Ao lado de Nelson Ascher e Michael Palmer,  organizou uma das principais antologias poéticas das últimas décadas: “Nothing the Sun Could Not Explain”, em 1997. Essa obra é considerada um marco para a divulgação de vários poetas brasileiros internacionalmente. Nomes como Torquato Neto e Paulo Leminski, por exemplo, foram pela primeira vez traduzidos em inglês. Como editor, publicou revistas como Poesia em Greve, Muda e Qorpo. Estranho nos anos 1970, esta última com Julio Plaza – nas quais publicou Paulo Leminski, Waly Salomão, José Paulo Paes, Haroldo de Campos e Décio Pignatari, entre vários. É o criador da revista Sibila, que teve onze números impressos, de 2001 a 2007, e que, desde então, passou a ser exclusivamente eletrônica, com cerca de 300 mil visitas por ano.

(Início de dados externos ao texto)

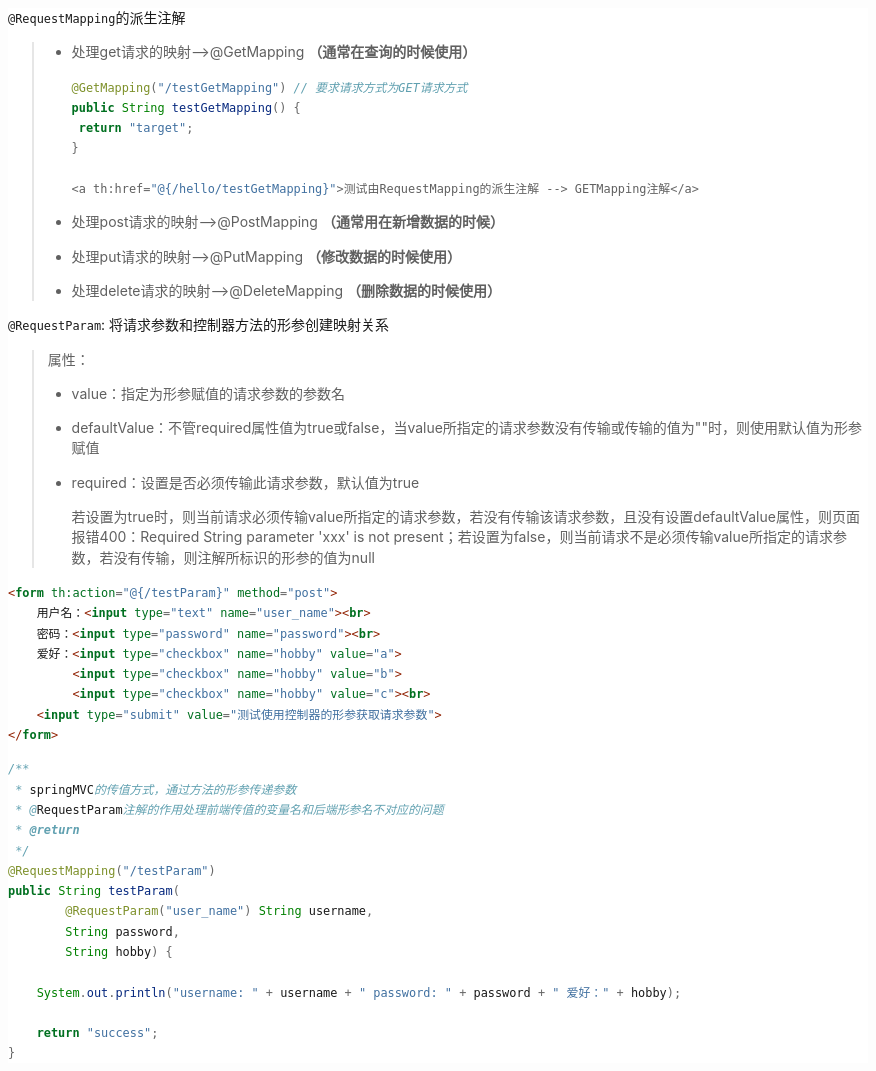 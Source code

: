 
`@RequestMapping`的派生注解

> - 处理get请求的映射-->@GetMapping  **（通常在查询的时候使用）**
>
>   ```java
>   @GetMapping("/testGetMapping") // 要求请求方式为GET请求方式
>   public String testGetMapping() {
>    return "target";
>   }
>   
>   <a th:href="@{/hello/testGetMapping}">测试由RequestMapping的派生注解 --> GETMapping注解</a>
>   ```
>
> - 处理post请求的映射-->@PostMapping **（通常用在新增数据的时候）**
>
> - 处理put请求的映射-->@PutMapping **（修改数据的时候使用）**
>
> - 处理delete请求的映射-->@DeleteMapping **（删除数据的时候使用）**

`@RequestParam`: 将请求参数和控制器方法的形参创建映射关系

> 属性：
>
> - value：指定为形参赋值的请求参数的参数名
>
> - defaultValue：不管required属性值为true或false，当value所指定的请求参数没有传输或传输的值为""时，则使用默认值为形参赋值
>
> - required：设置是否必须传输此请求参数，默认值为true
>
>   若设置为true时，则当前请求必须传输value所指定的请求参数，若没有传输该请求参数，且没有设置defaultValue属性，则页面报错400：Required String parameter 'xxx' is not present；若设置为false，则当前请求不是必须传输value所指定的请求参数，若没有传输，则注解所标识的形参的值为null

```html
<form th:action="@{/testParam}" method="post">
    用户名：<input type="text" name="user_name"><br>
    密码：<input type="password" name="password"><br>
    爱好：<input type="checkbox" name="hobby" value="a">
         <input type="checkbox" name="hobby" value="b">
         <input type="checkbox" name="hobby" value="c"><br>
    <input type="submit" value="测试使用控制器的形参获取请求参数">
</form>
```

```java
/**
 * springMVC的传值方式，通过方法的形参传递参数
 * @RequestParam注解的作用处理前端传值的变量名和后端形参名不对应的问题
 * @return
 */
@RequestMapping("/testParam")
public String testParam(
        @RequestParam("user_name") String username,
        String password,
        String hobby) {

    System.out.println("username: " + username + " password: " + password + " 爱好：" + hobby);

    return "success";
}
```
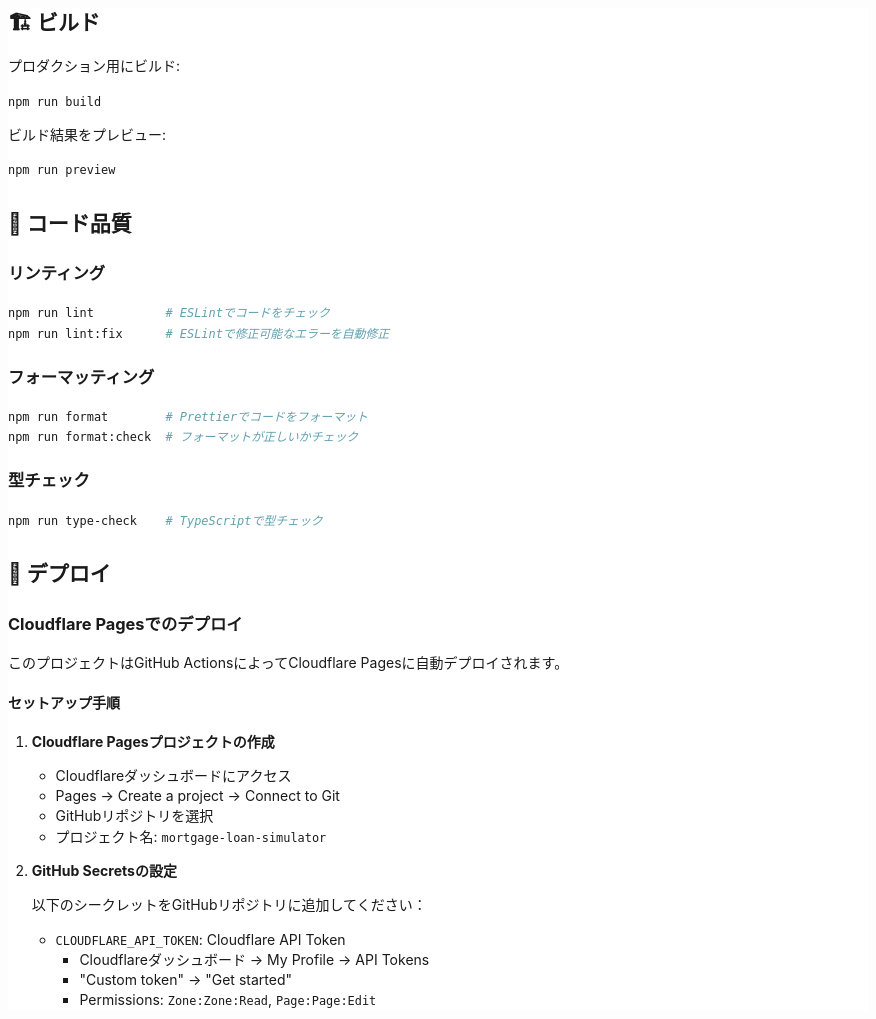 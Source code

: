 ## 🏗️ ビルド

プロダクション用にビルド:
```bash
npm run build
```

ビルド結果をプレビュー:
```bash
npm run preview
```

## 🧪 コード品質

### リンティング
```bash
npm run lint          # ESLintでコードをチェック
npm run lint:fix      # ESLintで修正可能なエラーを自動修正
```

### フォーマッティング
```bash
npm run format        # Prettierでコードをフォーマット
npm run format:check  # フォーマットが正しいかチェック
```

### 型チェック
```bash
npm run type-check    # TypeScriptで型チェック
```

## 🚀 デプロイ

### Cloudflare Pagesでのデプロイ

このプロジェクトはGitHub ActionsによってCloudflare Pagesに自動デプロイされます。

#### セットアップ手順

1. **Cloudflare Pagesプロジェクトの作成**
   - Cloudflareダッシュボードにアクセス
   - Pages → Create a project → Connect to Git
   - GitHubリポジトリを選択
   - プロジェクト名: `mortgage-loan-simulator`

2. **GitHub Secretsの設定**
   
   以下のシークレットをGitHubリポジトリに追加してください：
   
   - `CLOUDFLARE_API_TOKEN`: Cloudflare API Token
     - Cloudflareダッシュボード → My Profile → API Tokens
     - "Custom token" → "Get started"
     - Permissions: `Zone:Zone:Read`, `Page:Page:Edit`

Sobre sua obra, Régis Bonvicino  críticos como Alcir Pécora, Haroldo de Campos, Boris Schnaiderman, João Adolfo Hansen, Silviano Santiago, Marjorie Perloff, Julio Castañon Guimarães, entre vários outros.


Morreu-me

Morreu-me o visto como a palavra,
luminosidade intercalada
pelo raio entre os azuis
com os trovões

Eis-me aqui por dentro o que captei
fez com que eu perdesse um de meus centros

Um peso oco
soa na cabeça
como um lamento

O objeto

O objeto emerge lentamente escuro
antes matéria negra segregada
a noite

Lua e estrela diminuem — a lua,
em todos os cantos, árvore-lua

Silêncio, com as luzes de mercúrio,
árvore à beira — rua sem saída

Galho-abismo
identifica aquela estrada curva

Íngreme, escarpas se reagrupam em morros,
Íngreme, íntimo espaço de fora:
estrelas despencam do sideral,
lua crescente encravada nos olhos,
um galho morto é uma serpente
venenosa —
vento ao norte com rajadas de trinta
e nove nós

As luzes — agora —  suaves da noite:
morro estrela lua galho a um passo
da árvore toda apenas espaço

Ó, poeta

fiz tão pouco
publiquei tão menos
nem sei se posso
proclamar-me poeta
I, too, dislike it
enfim
um escritor
que mal escreve
bom pranto
para as ironias
baratas
e um “poeta”
entregue às traças
chegarei à velhice
sem aprender nada
era virar
um purgante insuportável
minha meta
mas nem isso
terminam chegando perto
de mim
e batendo nas costas
ó, poeta

Página órfã

Um semáforo
não cabe num parágrafo,
cúmplice passivo
dos mendigos

presentes no velório,
porta da garagem,
dos quatro ratos assassinados
por pigmeus finados

fãs de tânatos
Uma negra posterga seu semblante
na entremanhã seca
e parabólica dos prédios

Jesus é um recurso abstrato
que ela traz debaixo do braço
jardins de aspérulas
e cabeças-brancas

na calçada, uma caçamba
objetos abandonados
Nem uma dupla cabeça de Hermes
entenderia aquele homem

dormindo na cadeira
sobre o entulho e o lixo,
beco sem saída, página órfã,
nunca, imitação de vida

Talvez seja um pássaro

Talvez seja um pássaro voando
talvez seja um minuto de silêncio
talvez seja o sol se escondendo
talvez o inverno não tenha
passado
talvez aqui seja uma esquina
talvez seja alguém se aproximando
talvez sejam vozes tempo e silêncio a sós
talvez seja a luz cheia que dilata a pupila
da noite
talvez não seja nada
ângulos adjacentes do nada
provavelmente um refugo
talvez seja o tempo
se dissolvendo
folhas da cor do cobre
aguardando o azul
talvez seja flor
atáxica
talvez seja um céu de dezembro
talvez esteja calada
acariciando o silêncio
dos estames
talvez seja um vento real
anêmonas expostas ao sol
talvez esta flor seja agave
talvez funcho
o azul neste ínterim brilhe
talvez seja só um botão
lilás
roído por dento
talvez seja um sol se pondo

Neste fio

Neste fio de pedra
amarescente
grazina a cor
e navega o espaço

extrema paciência de setembro
alarga
inesperada
flavo

asas atrofiadas dos dias
como se quisessem
romper o mudo
ritmo de alísios frios

a pique
lâminas expandem
súbitos
espaços

*Poemas do livro “Até Agora”, Imprensa Oficial, 2010.